Finalmente, está el hecho de que nuestro comportamiento a menudo no se alza a la altura de nuestras crecientes expectativas. En parte, la violencia ha caído porque la gente se hartó de la carnicería y la crueldad. Es un proceso psicológico que parece seguir continuando, pero va más rápido que los cambios en el comportamiento. Así que hoy algunos de nosotros nos indignamos –y con razón- si un asesino es ejecutado en Texas por inyección letal tras 15 años de apelaciones. No consideramos que hace unos 200 años una persona podía ser quemada en la hoguera por criticar al rey tras un juicio de 10 minutos. Deberíamos mirar la pena capital como una prueba de cómo han subido nuestros estándares, en vez una evidencia de lo bajo que han caído.

Expandiendo el círculo

¿Por qué ha disminuido la violencia? Los psicólogos sociales dicen que al menos el 80 % de la gente ha fantaseado con matar a alguien que no les gusta. Y los humanos modernos todavía encuentran placer en la observación de la violencia, a juzgar por la popularidad de la novela policíaca, los dramas de Shakespeare, las películas de la serie Saw, Grand Theft Auto, y el hockey.
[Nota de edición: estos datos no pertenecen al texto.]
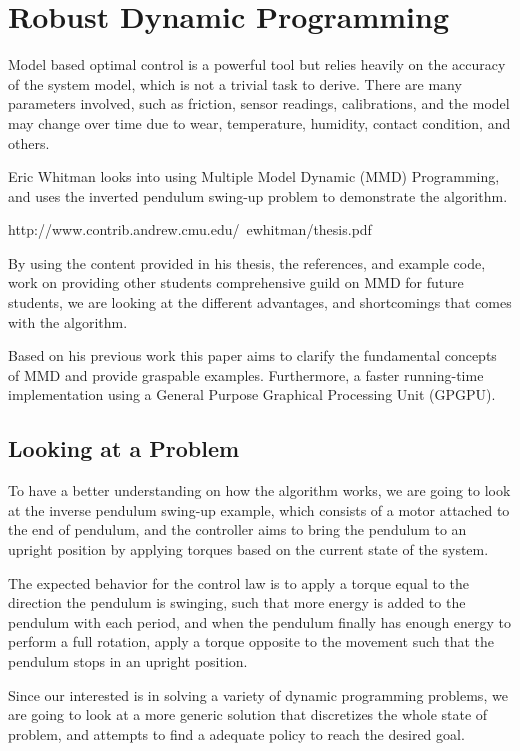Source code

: \documentclass{article}
\begin{document}
\section{Robust Dynamic Programming}
Model based optimal control is a powerful tool but relies heavily on the accuracy of the system model, which is not a trivial task to derive. There are many parameters involved, such as friction, sensor readings, calibrations, and the model may change over time due to wear, temperature, humidity, contact condition, and others.

Eric Whitman looks into using Multiple Model Dynamic (MMD) Programming, and uses the inverted pendulum swing-up problem to demonstrate the algorithm.

 http://www.contrib.andrew.cmu.edu/~ewhitman/thesis.pdf

 
  By using the content provided in his thesis, the references, and example code, work on providing other students comprehensive guild on MMD for future students, we are looking at the different advantages, and shortcomings that comes with the algorithm.

Based on his previous work this paper aims to clarify the fundamental concepts of MMD and provide graspable examples. Furthermore, a faster running-time implementation using a General Purpose Graphical Processing Unit (GPGPU).

\subsection{Looking at a Problem}
	To have a better understanding on how the algorithm works, we are going to look at the  inverse pendulum swing-up example, which consists of a motor attached to the end of pendulum, and the controller aims to bring the pendulum to an upright position by applying torques based on the current state of the system. 

The expected behavior for the control law is to apply a torque equal to the direction the pendulum is swinging, such that more energy is added to the pendulum with each period, and when the pendulum finally has enough energy to perform a full rotation, apply a torque opposite to the movement such that the pendulum stops in an upright position.  

Since our interested is in solving a variety of dynamic programming problems, we are going to look at a more generic solution that discretizes the whole state of problem, and attempts to find a adequate policy to reach the desired goal.  
\end{document}
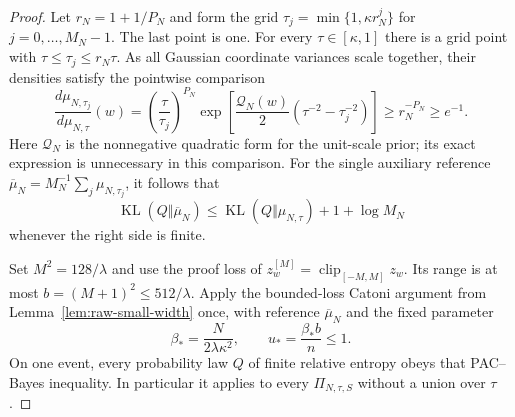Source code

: \begin{proof}
Let $r_N=1+1/P_N$ and form the grid
$\tau_j=\min\{1,\kappa r_N^j\}$ for $j=0,\ldots,M_N-1$.
The last point is one.  For every $\tau\in[\kappa,1]$ there is a grid
point with $\tau\leq\tau_j\leq r_N\tau$.
As all Gaussian coordinate variances scale together, their densities
satisfy the pointwise comparison
\[
 \frac{d\mu_{N,\tau_j}}{d\mu_{N,\tau}}(w)
 =\left(\frac\tau{\tau_j}\right)^{P_N}
   \exp\left[\frac{\mathcal Q_N(w)}2
                  (\tau^{-2}-\tau_j^{-2})\right]
 \geq r_N^{-P_N}\geq e^{-1}.
\]
Here $\mathcal Q_N$ is the nonnegative quadratic form for the
unit-scale prior; its exact expression is unnecessary in this comparison.
For the single auxiliary reference
$\overline\mu_N=M_N^{-1}\sum_j\mu_{N,\tau_j}$, it follows that
\begin{equation}
 \operatorname{KL}(Q\Vert\overline\mu_N)
 \leq\operatorname{KL}(Q\Vert\mu_{N,\tau})+1+\log M_N
 \label{eq:scale-grid-domination}
\end{equation}
whenever the right side is finite.

Set $M^2=128/\lambda$ and use the proof loss of
$z_w^{[M]}=\operatorname{clip}_{[-M,M]}z_w$.
Its range is at most $b=(M+1)^2\leq512/\lambda$.
Apply the bounded-loss Catoni argument from
Lemma~\ref{lem:raw-small-width} once, with reference
$\overline\mu_N$ and the fixed parameter
\[
 \beta_* =\frac{N}{2\lambda\kappa^2},\qquad
 u_* =\frac{\beta_*b}{n}\leq1.
\]
On one event, every probability law $Q$ of finite relative entropy
obeys that PAC--Bayes inequality.  In particular it applies to every
$\Pi_{N,\tau,S}$ without a union over $\tau$.


\end{proof}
Lo que ha cambiado, por supuesto, es la disposición de la gente a llevar a la realidad esas fantasías. El sociólogo Norbert Elias sugirió que la modernidad europea aceleró un “proceso civilizador” señalado por aumentos de autocontrol, planificación a largo plazo y la sensibilidad hacia las ideas y los sentimientos de los demás. Éstas son las funciones que la neurociencia cognitiva atribuye al córtex prefrontal. Pero esto sólo hace que nos preguntemos por qué los humanos han ejercitado cada vez más esa parte de su celebro. Nadie sabe por qué nuestro comportamiento ha ido a parar al control de los mejores ángeles de nuestra naturaleza, pero hay cuatro sugerencias posibles.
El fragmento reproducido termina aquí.